Senate Committee Approves Senate GOP Leader Bates' Bill to Require Background Checks in Residential Treatment Facilities

Thursday, April 19, 2018

SACRAMENTO – The Senate Health Committee yesterday evening approved Senate Bill 902 by Senate Republican Leader Patricia Bates (R-Laguna Niguel) on a bipartisan vote that would require a state and federal criminal background check for operators of a residential treatment facility (RTF).

“I am pleased that the Senate Health Committee has advanced a common sense bill to screen out some of the bad actors in the residential treatment industry,” said Senator Bates.Today’s vote is a step in the right direction to address the abuses that have been highlighted by factual news stories over the past year.
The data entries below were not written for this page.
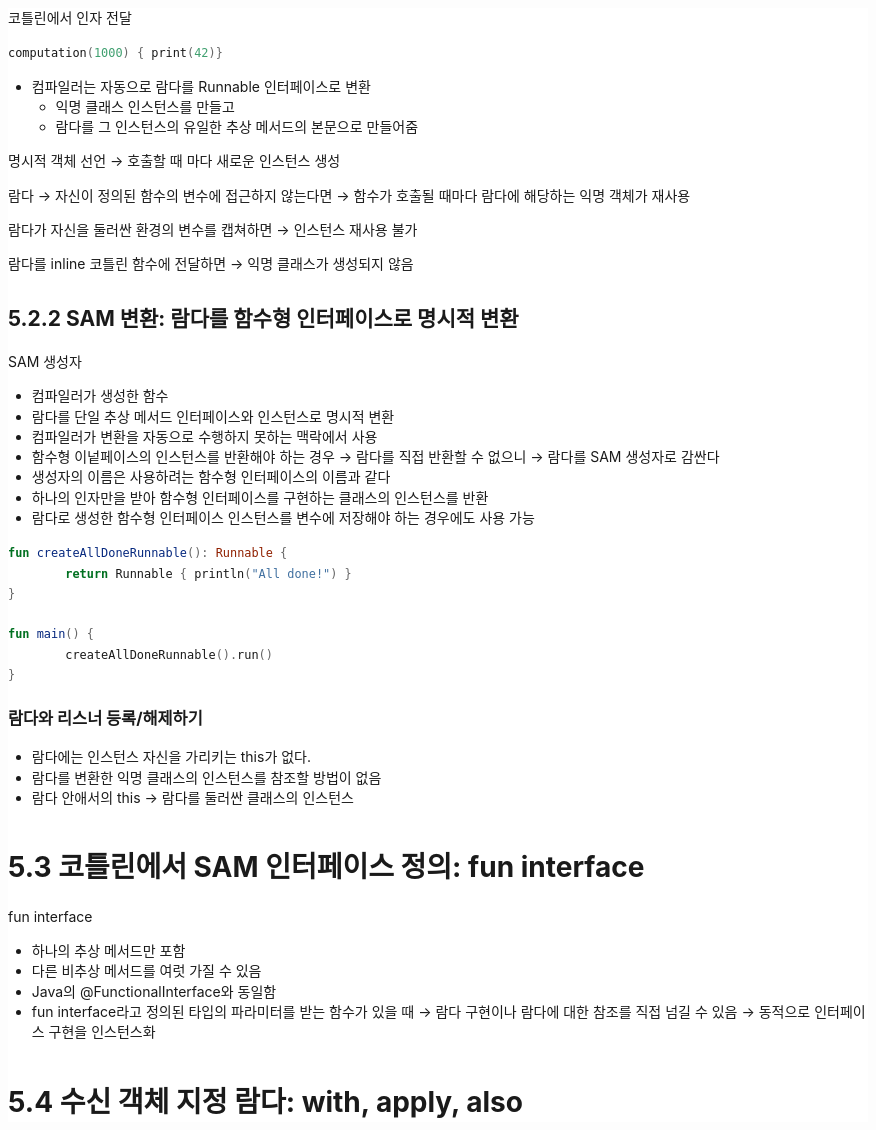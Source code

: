 코틀린에서 인자 전달

```kotlin
computation(1000) { print(42)}
```

- 컴파일러는 자동으로 람다를 Runnable 인터페이스로 변환
    - 익명 클래스 인스턴스를 만들고
    - 람다를 그 인스턴스의 유일한 추상 메서드의 본문으로 만들어줌

명시적 객체 선언 → 호출할 때 마다 새로운 인스턴스 생성

람다 → 자신이 정의된 함수의 변수에 접근하지 않는다면 → 함수가 호출될 때마다 람다에 해당하는 익명 객체가 재사용

람다가 자신을 둘러싼 환경의 변수를 캡쳐하면 → 인스턴스 재사용 불가

람다를 inline 코틀린 함수에 전달하면 → 익명 클래스가 생성되지 않음

## 5.2.2 SAM 변환: 람다를 함수형 인터페이스로 명시적 변환

SAM 생성자

- 컴파일러가 생성한 함수
- 람다를 단일 추상 메서드 인터페이스와 인스턴스로 명시적 변환
- 컴파일러가 변환을 자동으로 수행하지 못하는 맥락에서 사용
- 함수형 이넡페이스의 인스턴스를 반환해야 하는 경우 → 람다를 직접 반환할 수 없으니 → 람다를 SAM 생성자로 감싼다
- 생성자의 이름은 사용하려는 함수형 인터페이스의 이름과 같다
- 하나의 인자만을 받아 함수형 인터페이스를 구현하는 클래스의 인스턴스를 반환
- 람다로 생성한 함수형 인터페이스 인스턴스를 변수에 저장해야 하는 경우에도 사용 가능

```kotlin
fun createAllDoneRunnable(): Runnable {
		return Runnable { println("All done!") }
}

fun main() {
		createAllDoneRunnable().run()
}
```

### 람다와 리스너 등록/해제하기

- 람다에는 인스턴스 자신을 가리키는 this가 없다.
- 람다를 변환한 익명 클래스의 인스턴스를 참조할 방법이 없음
- 람다 안애서의 this → 람다를 둘러싼 클래스의 인스턴스

# 5.3 코틀린에서 SAM 인터페이스 정의: fun interface

fun interface

- 하나의 추상 메서드만 포함
- 다른 비추상 메서드를 여럿 가질 수 있음
- Java의 @FunctionalInterface와 동일함
- fun interface라고 정의된 타입의 파라미터를 받는 함수가 있을 때 → 람다 구현이나 람다에 대한 참조를 직접 넘길 수 있음 → 동적으로 인터페이스 구현을 인스턴스화

# 5.4 수신 객체 지정 람다: with, apply, also
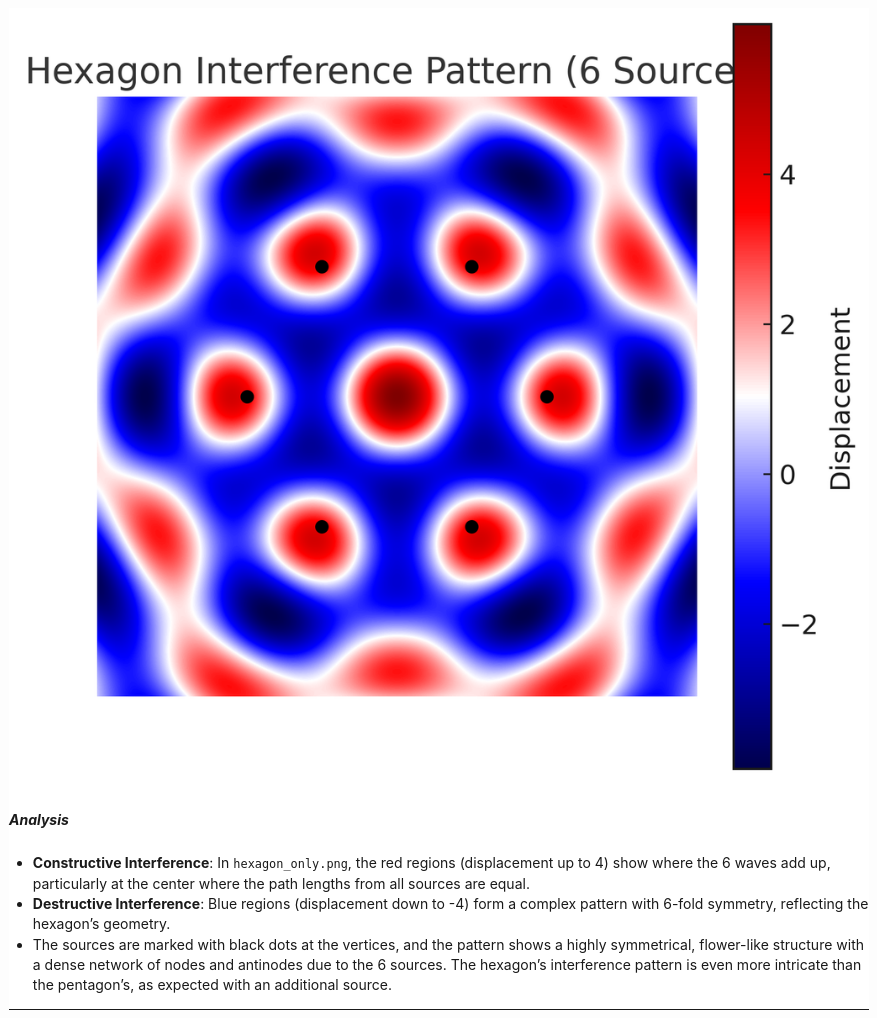 ![Interference Pattern: Hexagon](hexagon_only.png)

##### Analysis
- **Constructive Interference**: In `hexagon_only.png`, the red regions (displacement up to 4) show where the 6 waves add up, particularly at the center where the path lengths from all sources are equal.
- **Destructive Interference**: Blue regions (displacement down to -4) form a complex pattern with 6-fold symmetry, reflecting the hexagon’s geometry.
- The sources are marked with black dots at the vertices, and the pattern shows a highly symmetrical, flower-like structure with a dense network of nodes and antinodes due to the 6 sources. The hexagon’s interference pattern is even more intricate than the pentagon’s, as expected with an additional source.

---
I will continue to press for reform to keep patients safe and protect the quality of life of surrounding communities.”

SB 902 would require the California Department of Health Care Services to conduct background checks before a person can be issued a license to own or operate an RTF.

In 2016, the Senate Health Committee rejected Senator Bates’ SB 1283 that would have allowed a city or county to craft health and safety standards specifically for sober living homes. The health committee did approve Senator Bates’ SB 34 that would direct the Department of Health Care Services to develop guidelines on how the department should report to the Legislature about its work related to RTFs, but the bill died in the Senate Appropriations Committee.

The Southern California News Group found last year that as opioid addiction has soared, unscrupulous rehab operators have rushed in to take advantage of mandatory mental health treatment coverage required by the Affordable Care Act. It also found that the state’s hands-off approach to regulating the industry makes it easy for almost anyone to open a treatment center and charge insurance companies hundreds of thousands of dollars per client.

Senator Bates is hopeful that recent developments at the federal level will aid in efforts to encourage change at the state level. In November 2017, a bipartisan group of the U.S. House of Representatives’ Energy and Commerce Committee sent letters to California and five other state governments requesting information and staff briefings on allegations of patient brokering. 

This type of brokering is where men and women with addiction issues have been recruited to out-of-state facilities through offers for free travel, rent, cigarettes, and even manicures. Upon arrival to the treatment facilities, the patients frequently find they have been deceived, and are merely pawns in a profit scheme, resulting in chronic relapses, overdoses, and even death. Bipartisan congressional committee leaders launched their investigation in July 2017, writing the Department of Health and Human Services (HHS) on the issue.

Senator Bates has also authored SB 1290 this year that would prohibit any licensee, operator, manager, consultant, employee, or patient of an RTF from offering, paying, soliciting, or receiving a kickback to induce the referral of a patient to or from an RTF. Additionally, SB 1290 would create the “Commission on Substance Abuse and Recovery” to effectively confront the statewide addiction and substance abuse crisis with appropriate care and consideration of local effects. SB 1290 is modeled after Florida law and the Senate Health Committee will consider the bill on April 25th.